# What is the equation of the line normal to f(x)=4/(2x-1)  at x=0?

Jul 20, 2016

A normal line is a line that is perpendicular to the tangent. In other words, we must first find the equation of the tangent.

#### Explanation:

Step 1: Determine which point the function and the tangent pass through

$f \left(0\right) = \frac{4}{2 \times 0 - 1}$

$f \left(0\right) = \frac{4}{- 1}$

$f \left(0\right) = - 4$

$\therefore$ The function passes through $\left(0 , - 4\right)$

Step 2: Differentiate the function

Let $f \left(x\right) = \frac{g \left(x\right)}{h \left(x\right)}$.

Then, $g \left(x\right) = 4$ and $h \left(x\right) = 2 x - 1$. The derivative is given by $\frac{\mathrm{dy}}{\mathrm{dx}} = \frac{g ' \left(x\right) \times h \left(x\right) - g \left(x\right) \times h ' \left(x\right)}{h \left(x\right)} ^ 2$

The derivative of $g \left(x\right) = 4$ is $g ' \left(x\right) = 0$. The derivative of $h \left(x\right) = 2 x - 1$ is $2$.

We can now use the quotient rule, as shown above, to determine the derivative.

$\frac{\mathrm{dy}}{\mathrm{dx}} = \frac{g ' \left(x\right) \times h \left(x\right) - g \left(x\right) \times h ' \left(x\right)}{h \left(x\right)} ^ 2$

$\frac{\mathrm{dy}}{\mathrm{dx}} = \frac{0 \times \left(2 x - 1\right) - 4 \left(2\right)}{2 x - 1} ^ 2$

$\frac{\mathrm{dy}}{\mathrm{dx}} = - \frac{8}{2 x - 1} ^ 2$

Step 3: Determine the slope of the tangent

The slope of the tangent is given by evaluating $f \left(a\right)$ inside the derivative, where $x = a$ is the given point.

Then, we can say:

${m}_{\text{tangent}} = - \frac{8}{2 \times 0 - 1} ^ 2 = \frac{- 8}{1} = - 8$

Step 4: Determine the slope of the normal line

As mentioned earlier, the normal line is perpendicular, but passes through the same point of tangency that does the tangent. A line perpendicular to another has a slope that is the negative reciprocal of the other. The negative reciprocal of $- 8$ is $\frac{1}{8}$. Thus, the slope of the normal line is $\frac{1}{8}$.

Step 5: Determine the equation of the normal line using point-slope form

We now know the slope of the normal line as well as the point of contact. This is enough for us to determine its equation using point-slope form.

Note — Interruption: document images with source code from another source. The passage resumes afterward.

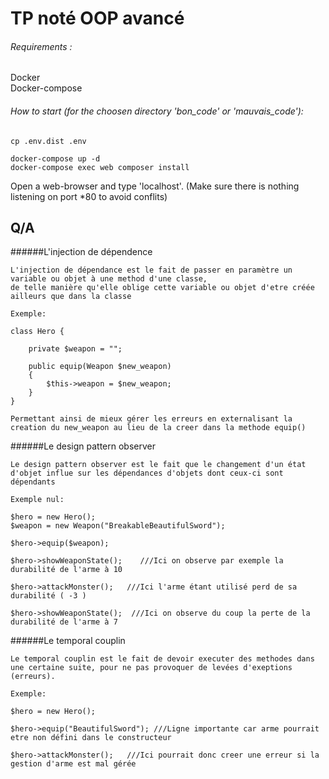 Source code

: # TP noté OOP avancé

###### Requirements :

Docker<br>
Docker-compose<br>

###### How to start (for the choosen directory 'bon_code' or 'mauvais_code'):

```
cp .env.dist .env

docker-compose up -d
docker-compose exec web composer install
```

Open a web-browser and type 'localhost'. (Make sure there is nothing listening on port *80 to avoid conflits)


## Q/A

######L'injection de dépendence
```
L'injection de dépendance est le fait de passer en paramètre un variable ou objet à une method d'une classe,
de telle manière qu'elle oblige cette variable ou objet d'etre créée ailleurs que dans la classe

Exemple:

class Hero {

    private $weapon = "";

    public equip(Weapon $new_weapon)
    {
        $this->weapon = $new_weapon;
    }
}

Permettant ainsi de mieux gérer les erreurs en externalisant la creation du new_weapon au lieu de la creer dans la methode equip()

```

######Le design pattern observer
```
Le design pattern observer est le fait que le changement d'un état d'objet influe sur les dépendances d'objets dont ceux-ci sont dépendants

Exemple nul:

$hero = new Hero();
$weapon = new Weapon("BreakableBeautifulSword");

$hero->equip($weapon);

$hero->showWeaponState();    ///Ici on observe par exemple la durabilité de l'arme à 10

$hero->attackMonster();   ///Ici l'arme étant utilisé perd de sa durabilité ( -3 )

$hero->showWeaponState();  ///Ici on observe du coup la perte de la durabilité de l'arme à 7

```

######Le temporal couplin 
```
Le temporal couplin est le fait de devoir executer des methodes dans une certaine suite, pour ne pas provoquer de levées d'exeptions (erreurs).

Exemple: 

$hero = new Hero();

$hero->equip("BeautifulSword"); ///Ligne importante car arme pourrait etre non défini dans le constructeur

$hero->attackMonster();   ///Ici pourrait donc creer une erreur si la gestion d'arme est mal gérée

```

$y - {y}_{1} = m \left(x - {x}_{1}\right)$

$y - \left(- 4\right) = \frac{1}{8} \left(x - 0\right)$

$y + 4 = \frac{1}{8} x - 0$

$y = \frac{1}{8} x - 4$

In summary...

The line normal to $f \left(x\right) = \frac{4}{2 x - 1}$ at the point $x = 0$ has an equation of $y = \frac{1}{8} x - 4$.

Practice exercises:

Determine the equation of the normal lines to the given relations at the indicated point.

a) $f \left(x\right) = \frac{2 {x}^{2} + 6}{3 {x}^{2} - 3}$, at $x = 3$

b) $f \left(x\right) = {e}^{{x}^{2} - 4} + 2 {x}^{7}$, at the point $x = - 2$

c) $f \left(\theta\right) = \sin 2 \theta$, at the point $\theta = \frac{\pi}{4}$

d) $f \left(x\right) = {\left(x - 2\right)}^{2} + {\left(y + 3\right)}^{2} = 53$ at the point $\left(9 , - 1\right)$

Hopefully this helps, and good luck!